OYSTER SOUPS.
These all belong to the white soup class, but they occupy so anomalous a position—an oyster soup being simply an oyster stew with additional liquid, and a thickening of flour—that they deserve special mention.
TO STEW OYSTERS.—No. 1.
Rinse a quart of oysters in cold water, drain through a sieve. Put a piece of butter the size of an egg in a stew pan, and when melted add a pint of milk and let it come to a boil; add the oysters, and the moment the edges curl remove from the fire; season with salt and pepper. Serve with small crackers, or on thin slices of buttered toast.
TO STEW OYSTERS.—No. 2.
Pour a pint of cold water over a quart of oysters, stir well and drain; put the liquor in a stew pan greased with butter; when it boils, skim, add the oysters, season to taste with butter, salt and pepper, and cook and serve as in No. 1.
In changing an oyster stew to a soup, the thickening and extra liquid should be added and cooked before the oysters are put into it.

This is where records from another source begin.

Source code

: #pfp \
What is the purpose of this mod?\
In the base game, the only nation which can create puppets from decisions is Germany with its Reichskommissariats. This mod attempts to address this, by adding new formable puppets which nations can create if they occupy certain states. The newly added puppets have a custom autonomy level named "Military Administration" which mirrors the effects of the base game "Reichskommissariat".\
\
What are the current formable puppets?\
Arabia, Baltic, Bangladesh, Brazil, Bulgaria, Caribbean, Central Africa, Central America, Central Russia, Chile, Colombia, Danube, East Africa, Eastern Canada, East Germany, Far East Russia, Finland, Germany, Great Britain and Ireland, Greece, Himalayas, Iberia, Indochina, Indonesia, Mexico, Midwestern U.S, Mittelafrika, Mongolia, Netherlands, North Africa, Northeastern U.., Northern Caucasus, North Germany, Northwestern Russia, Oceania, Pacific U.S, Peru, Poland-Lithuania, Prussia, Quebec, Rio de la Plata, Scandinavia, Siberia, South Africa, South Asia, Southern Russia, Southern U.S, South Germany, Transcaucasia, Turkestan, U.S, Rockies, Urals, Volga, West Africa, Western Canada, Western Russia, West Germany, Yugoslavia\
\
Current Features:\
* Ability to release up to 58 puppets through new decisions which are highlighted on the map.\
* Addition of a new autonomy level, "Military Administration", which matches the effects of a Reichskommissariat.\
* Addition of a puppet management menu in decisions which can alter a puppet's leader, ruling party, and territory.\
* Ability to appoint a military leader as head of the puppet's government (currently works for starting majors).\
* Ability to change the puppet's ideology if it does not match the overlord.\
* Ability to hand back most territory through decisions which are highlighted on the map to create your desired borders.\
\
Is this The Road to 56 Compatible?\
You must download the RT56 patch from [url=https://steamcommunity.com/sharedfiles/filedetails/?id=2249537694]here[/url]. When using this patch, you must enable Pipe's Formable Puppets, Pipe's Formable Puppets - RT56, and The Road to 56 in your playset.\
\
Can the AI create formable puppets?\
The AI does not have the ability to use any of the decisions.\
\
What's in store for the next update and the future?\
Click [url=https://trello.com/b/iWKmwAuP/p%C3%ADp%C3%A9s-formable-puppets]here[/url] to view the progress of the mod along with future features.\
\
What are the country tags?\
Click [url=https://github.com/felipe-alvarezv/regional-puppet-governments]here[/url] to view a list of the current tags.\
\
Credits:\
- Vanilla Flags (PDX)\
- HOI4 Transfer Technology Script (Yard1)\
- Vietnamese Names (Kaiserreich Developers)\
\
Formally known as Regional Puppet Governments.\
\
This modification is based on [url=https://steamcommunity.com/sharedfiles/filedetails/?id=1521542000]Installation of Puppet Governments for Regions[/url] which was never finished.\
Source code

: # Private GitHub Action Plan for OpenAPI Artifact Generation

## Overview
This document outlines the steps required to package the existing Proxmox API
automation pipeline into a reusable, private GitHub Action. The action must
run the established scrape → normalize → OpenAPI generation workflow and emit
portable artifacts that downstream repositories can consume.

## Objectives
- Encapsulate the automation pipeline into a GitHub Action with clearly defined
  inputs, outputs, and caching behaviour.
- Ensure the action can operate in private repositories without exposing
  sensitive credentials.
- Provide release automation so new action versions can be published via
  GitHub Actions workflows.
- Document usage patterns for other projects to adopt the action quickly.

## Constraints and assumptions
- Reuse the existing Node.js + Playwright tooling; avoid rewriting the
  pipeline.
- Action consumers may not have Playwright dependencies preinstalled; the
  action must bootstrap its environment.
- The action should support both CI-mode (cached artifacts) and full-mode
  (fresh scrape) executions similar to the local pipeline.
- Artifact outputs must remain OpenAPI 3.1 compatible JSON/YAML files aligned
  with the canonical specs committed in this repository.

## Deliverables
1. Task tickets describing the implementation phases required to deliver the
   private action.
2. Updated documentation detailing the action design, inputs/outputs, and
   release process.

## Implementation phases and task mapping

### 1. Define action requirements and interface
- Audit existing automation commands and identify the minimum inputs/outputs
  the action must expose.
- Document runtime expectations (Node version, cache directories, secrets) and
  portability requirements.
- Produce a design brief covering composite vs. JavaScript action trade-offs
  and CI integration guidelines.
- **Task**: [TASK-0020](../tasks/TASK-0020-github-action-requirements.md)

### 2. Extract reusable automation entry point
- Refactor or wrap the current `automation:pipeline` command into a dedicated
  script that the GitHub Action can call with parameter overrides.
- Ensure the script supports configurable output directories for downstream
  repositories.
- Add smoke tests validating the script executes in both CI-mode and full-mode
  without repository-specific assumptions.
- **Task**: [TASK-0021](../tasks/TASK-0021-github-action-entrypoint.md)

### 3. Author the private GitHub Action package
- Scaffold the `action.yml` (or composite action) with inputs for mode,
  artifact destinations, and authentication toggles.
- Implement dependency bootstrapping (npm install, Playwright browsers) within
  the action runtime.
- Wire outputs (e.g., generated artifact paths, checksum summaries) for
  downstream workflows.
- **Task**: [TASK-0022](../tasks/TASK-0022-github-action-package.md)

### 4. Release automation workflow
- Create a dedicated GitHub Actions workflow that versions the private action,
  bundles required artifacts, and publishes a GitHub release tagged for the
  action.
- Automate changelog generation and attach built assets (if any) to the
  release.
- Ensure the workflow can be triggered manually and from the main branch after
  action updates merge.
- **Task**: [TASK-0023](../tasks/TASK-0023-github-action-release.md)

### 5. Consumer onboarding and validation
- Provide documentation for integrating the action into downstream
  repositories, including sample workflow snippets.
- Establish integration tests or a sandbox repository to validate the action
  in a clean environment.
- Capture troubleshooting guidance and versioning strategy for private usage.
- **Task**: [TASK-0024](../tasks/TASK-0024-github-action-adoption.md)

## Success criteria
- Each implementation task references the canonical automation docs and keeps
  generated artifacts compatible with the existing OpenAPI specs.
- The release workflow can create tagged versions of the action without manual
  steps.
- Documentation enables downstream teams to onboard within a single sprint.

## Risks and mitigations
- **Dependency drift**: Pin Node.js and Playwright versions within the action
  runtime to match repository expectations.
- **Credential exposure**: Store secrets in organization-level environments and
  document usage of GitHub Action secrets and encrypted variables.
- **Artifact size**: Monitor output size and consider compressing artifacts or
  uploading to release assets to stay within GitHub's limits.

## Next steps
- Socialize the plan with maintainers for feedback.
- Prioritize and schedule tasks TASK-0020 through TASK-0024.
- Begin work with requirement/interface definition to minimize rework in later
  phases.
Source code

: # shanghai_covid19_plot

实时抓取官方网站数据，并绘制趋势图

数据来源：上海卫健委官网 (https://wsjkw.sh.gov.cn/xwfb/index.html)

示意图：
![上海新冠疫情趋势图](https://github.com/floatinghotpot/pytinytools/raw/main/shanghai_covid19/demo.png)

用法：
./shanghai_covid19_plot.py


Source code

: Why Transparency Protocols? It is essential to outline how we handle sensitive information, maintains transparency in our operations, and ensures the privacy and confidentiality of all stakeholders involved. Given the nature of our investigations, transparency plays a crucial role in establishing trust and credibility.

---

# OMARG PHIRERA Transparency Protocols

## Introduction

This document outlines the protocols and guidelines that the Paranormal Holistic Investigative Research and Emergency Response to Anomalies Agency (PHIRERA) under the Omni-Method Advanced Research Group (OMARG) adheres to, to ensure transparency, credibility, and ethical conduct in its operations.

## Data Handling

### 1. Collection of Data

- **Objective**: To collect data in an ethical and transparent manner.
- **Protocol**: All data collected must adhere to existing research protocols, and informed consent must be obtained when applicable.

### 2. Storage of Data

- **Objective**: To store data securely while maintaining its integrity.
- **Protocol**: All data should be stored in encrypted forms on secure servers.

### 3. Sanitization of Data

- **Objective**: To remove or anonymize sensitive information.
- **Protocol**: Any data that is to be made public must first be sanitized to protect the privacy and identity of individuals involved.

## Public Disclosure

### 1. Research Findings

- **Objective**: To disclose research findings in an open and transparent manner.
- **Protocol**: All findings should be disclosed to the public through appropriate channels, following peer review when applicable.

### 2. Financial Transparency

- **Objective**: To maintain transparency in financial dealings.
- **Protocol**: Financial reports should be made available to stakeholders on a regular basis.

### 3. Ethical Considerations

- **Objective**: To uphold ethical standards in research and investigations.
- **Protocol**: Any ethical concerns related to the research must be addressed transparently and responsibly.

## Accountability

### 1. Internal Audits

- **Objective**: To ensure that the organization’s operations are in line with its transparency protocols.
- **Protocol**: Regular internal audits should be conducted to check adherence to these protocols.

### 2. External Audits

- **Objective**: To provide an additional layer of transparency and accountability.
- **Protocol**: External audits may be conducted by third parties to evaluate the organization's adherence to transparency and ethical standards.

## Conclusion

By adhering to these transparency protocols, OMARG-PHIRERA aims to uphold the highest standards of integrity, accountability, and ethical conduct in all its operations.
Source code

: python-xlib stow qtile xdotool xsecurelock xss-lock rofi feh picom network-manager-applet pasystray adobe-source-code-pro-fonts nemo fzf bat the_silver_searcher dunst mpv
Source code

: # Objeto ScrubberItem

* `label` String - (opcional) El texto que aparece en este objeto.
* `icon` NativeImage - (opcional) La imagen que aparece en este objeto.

POTAGES, PUREES AND CONSOMMES.
These are French terms used to designate different kinds of soups; but they are applied so indiscriminately as to possess very little significance, even for culinary adepts; and the dividing line between a potage, a puree, a consomme, and an ordinary soup, is so imaginary as to be indistinct to plain every-day people. But as a foreign or grotesque name does not detract from the quality of a good thing, those who prefer to call a soup a potage, a puree or a consomme, can do so with impunity, and not legally infringe on the domain of any professional cook.